Tumultuous times. Along with every other country, New Zealand faces an uncertain period. Remoteness might mitigate some impact of Covid-19, but it does not provide protection from the consequences of global disruption.
It is hard to imagine in late January as the disease took hold in Wuhan that seven weeks later New Zealand would be in total lockdown. Sure, there were early signs of an impending crisis, such as bans on passengers entering the country from China and Iran, but in the population at large, no-one was focusing on what this might mean long-term.
Luckily, there were people in the government, both public servants and ministers, who could. New Zealand has a national influenza pandemic emergency plan, instituted in 2002 and last overhauled in 2017 (it’s worth reading). What has happened since has followed that plan.

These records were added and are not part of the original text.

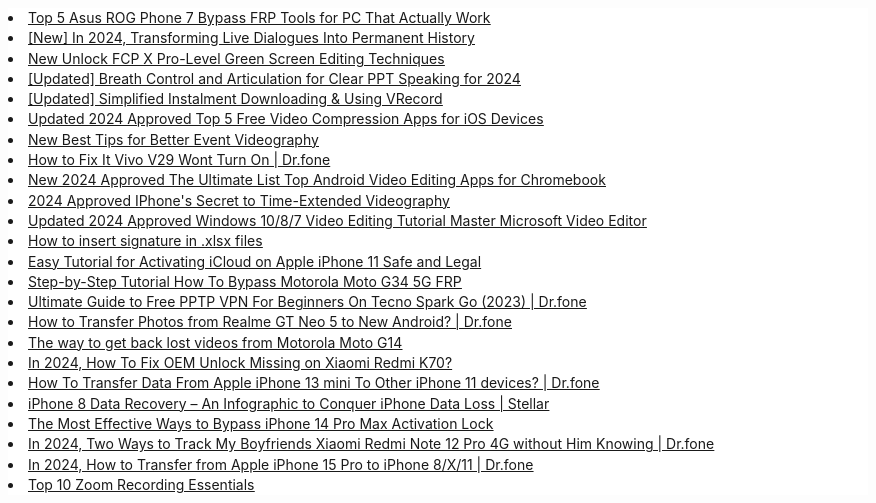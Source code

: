 <li><a href="https://android-frp.techidaily.com/top-5-asus-rog-phone-7-bypass-frp-tools-for-pc-that-actually-work-by-drfone-android/"><u>Top 5 Asus ROG Phone 7 Bypass FRP Tools for PC That Actually Work</u></a></li>
<li><a href="https://video-capture.techidaily.com/new-in-2024-transforming-live-dialogues-into-permanent-history/"><u>[New] In 2024, Transforming Live Dialogues Into Permanent History</u></a></li>
<li><a href="https://smart-video-creator.techidaily.com/new-unlock-fcp-x-pro-level-green-screen-editing-techniques/"><u>New Unlock FCP X Pro-Level Green Screen Editing Techniques</u></a></li>
<li><a href="https://visual-screen-recording.techidaily.com/updated-breath-control-and-articulation-for-clear-ppt-speaking-for-2024/"><u>[Updated] Breath Control and Articulation for Clear PPT Speaking for 2024</u></a></li>
<li><a href="https://video-capture.techidaily.com/updated-simplified-instalment-downloading-and-using-vrecord/"><u>[Updated] Simplified Instalment  Downloading & Using VRecord</u></a></li>
<li><a href="https://ai-driven-video-production.techidaily.com/updated-2024-approved-top-5-free-video-compression-apps-for-ios-devices/"><u>Updated 2024 Approved Top 5 Free Video Compression Apps for iOS Devices</u></a></li>
<li><a href="https://ai-editing-video.techidaily.com/new-best-tips-for-better-event-videography/"><u>New Best Tips for Better Event Videography</u></a></li>
<li><a href="https://howto.techidaily.com/how-to-fix-it-vivo-v29-wont-turn-on-drfone-by-drfone-fix-android-problems-fix-android-problems/"><u>How to Fix It Vivo V29 Wont Turn On | Dr.fone</u></a></li>
<li><a href="https://smart-video-editing.techidaily.com/new-2024-approved-the-ultimate-list-top-android-video-editing-apps-for-chromebook/"><u>New 2024 Approved The Ultimate List Top Android Video Editing Apps for Chromebook</u></a></li>
<li><a href="https://screen-video-capture.techidaily.com/2024-approved-iphones-secret-to-time-extended-videography/"><u>2024 Approved  IPhone's Secret to Time-Extended Videography</u></a></li>
<li><a href="https://ai-video-tools.techidaily.com/updated-2024-approved-windows-1087-video-editing-tutorial-master-microsoft-video-editor/"><u>Updated 2024 Approved Windows 10/8/7 Video Editing Tutorial Master Microsoft Video Editor</u></a></li>
<li><a href="https://blog-min.techidaily.com/how-to-insert-signature-in-xlsx-files-by-ldigisigner-sign-a-excel-sign-a-excel/"><u>How to insert signature in .xlsx files</u></a></li>
<li><a href="https://activate-lock.techidaily.com/easy-tutorial-for-activating-icloud-on-apple-iphone-11-safe-and-legal-by-drfone-ios/"><u>Easy Tutorial for Activating iCloud on Apple iPhone 11 Safe and Legal</u></a></li>
<li><a href="https://android-frp.techidaily.com/step-by-step-tutorial-how-to-bypass-motorola-moto-g34-5g-frp-by-drfone-android/"><u>Step-by-Step Tutorial How To Bypass Motorola Moto G34 5G FRP</u></a></li>
<li><a href="https://fake-location.techidaily.com/ultimate-guide-to-free-pptp-vpn-for-beginners-on-tecno-spark-go-2023-drfone-by-drfone-virtual-android/"><u>Ultimate Guide to Free PPTP VPN For Beginners On Tecno Spark Go (2023) | Dr.fone</u></a></li>
<li><a href="https://android-transfer.techidaily.com/how-to-transfer-photos-from-realme-gt-neo-5-to-new-android-drfone-by-drfone-transfer-from-android-transfer-from-android/"><u>How to Transfer Photos from Realme GT Neo 5 to New Android? | Dr.fone</u></a></li>
<li><a href="https://techidaily.com/the-way-to-get-back-lost-videos-from-motorola-moto-g14-by-fonelab-android-recover-video/"><u>The way to get back lost videos from Motorola Moto G14</u></a></li>
<li><a href="https://unlock-android.techidaily.com/in-2024-how-to-fix-oem-unlock-missing-on-xiaomi-redmi-k70-by-drfone-android/"><u>In 2024, How To Fix OEM Unlock Missing on Xiaomi Redmi K70?</u></a></li>
<li><a href="https://techidaily.com/how-to-transfer-data-from-apple-iphone-13-mini-to-other-iphone-11-devices-drfone-by-drfone-transfer-data-from-ios-transfer-data-from-ios/"><u>How To Transfer Data From Apple iPhone 13 mini To Other iPhone 11 devices? | Dr.fone</u></a></li>
<li><a href="https://review-topics.techidaily.com/iphone-8-data-recovery-an-infographic-to-conquer-iphone-data-loss-stellar-by-stellar-data-recovery-ios-iphone-data-recovery/"><u>iPhone 8 Data Recovery – An Infographic to Conquer iPhone Data Loss | Stellar</u></a></li>
<li><a href="https://activate-lock.techidaily.com/the-most-effective-ways-to-bypass-iphone-14-pro-max-activation-lock-by-drfone-ios/"><u>The Most Effective Ways to Bypass iPhone 14 Pro Max Activation Lock</u></a></li>
<li><a href="https://android-location-track.techidaily.com/in-2024-two-ways-to-track-my-boyfriends-xiaomi-redmi-note-12-pro-4g-without-him-knowing-drfone-by-drfone-virtual-android/"><u>In 2024, Two Ways to Track My Boyfriends Xiaomi Redmi Note 12 Pro 4G without Him Knowing | Dr.fone</u></a></li>
<li><a href="https://iphone-transfer.techidaily.com/in-2024-how-to-transfer-from-apple-iphone-15-pro-to-iphone-8x11-drfone-by-drfone-transfer-from-ios/"><u>In 2024, How to Transfer from Apple iPhone 15 Pro to iPhone 8/X/11 | Dr.fone</u></a></li>
<li><a href="https://video-capture.techidaily.com/top-10-zoom-recording-essentials/"><u>Top 10 Zoom Recording Essentials</u></a></li>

We have not seen the peak. We do not know when that will come. A shutdown for four weeks is a different thing from a shutdown for eight weeks.
The big decision, of course, was to move to total lockdown. That took place within five days of the public being told of the Covid-19 response the government was working on. The public has taken the message, which the government has kept clear and simple. Staying home saves lives. Education has been shut down. Social activity terminated. And all businesses have been closed beyond those providing essential services.
This unprecedented termination of economic and social activity comes with a huge cost. The government, as have others around the world, has created emergency funding programs on an immense scale. The Reserve Bank of New Zealand (the central bank) has leapt into action. The key point is that the government has decided that to make an early, committed, and extensive attempt to stamp out the disease is what is necessary.
The reaction of New Zealanders so far has supported and understood that decision. There are almost no suggestions of alternative ways to go. Covid-19 deniers can’t be seen or heard.
The government has been helped by several things. First, constitutional and legislative frameworks have been followed: the rule of law applies. Second, Prime Minister Jacinda Ardern has through her behaviour and her sense of empathy established a rapport with New Zealanders. She has their confidence. They listen to her messages.
New Zealand has also had its fair share of national emergencies in the last ten years – the Christchurch earthquake of 2010, the Kaikoura earthquake of 2016, the Christchurch terrorist attack of 2019, and now Covid-19 – and a sense of resilience has built up. There is a “sense of community” in New Zealand that shows its value in times like this.
This is not to say that everything is easy. We have not seen the peak. We do not know when that will come. A shutdown for four weeks is a different thing from a shutdown for eight weeks, for instance.
The economy has taken a battering. The tourism and hospitality sectors are almost dead. Air New Zealand, a public icon much like Qantas in Australia, has announced that it has cancelled 95% of its flights, and has moved from an annual revenue base of NZ$5.8 billion to $500 million, a reduction of over 90%. New Zealand is an economy of small businesses, all of which are closed – and with 97% of businesses in New Zealand employing under 20 people, the effects of the shutdown are felt in every part of the country, and in every household (in itself, perhaps, this goes some way to explaining the national reaction – everyone is in this together).
And the social consequences are not yet clear. With education in lockdown, and all the social networks that spread right across the country and in every community shut down, resilience is going to be tested.
There has to be planning for the future as well. Not just how the country recovers from the epidemic, but how the world will look when this is over and what New Zealand does to participate in that effort. For, like Australia, New Zealand is aware that its best interests reside in a functioning international system, be it in health, travel, trade, finance, or the management of risk in the international financial system.
The picture is currently uncertain. Trade flows have slowed right down. International cooperation is going to be necessary to get things going again. Where is leadership going to come from? There is not much sign of it around in a world besieged by disease, resorting to national decisions for national interests, and where the landscape of international cooperation has badly wounded institutions or initiatives lying around for all to see.
But just like Australia, New Zealand will have to urge, persuade, and encourage the big players, including the G7, China, the United States, Japan, the European Union, to put aside their uncertainy and prejudices, and cooperate in getting the global economy back on the rails. Easier said than done in times of isolation.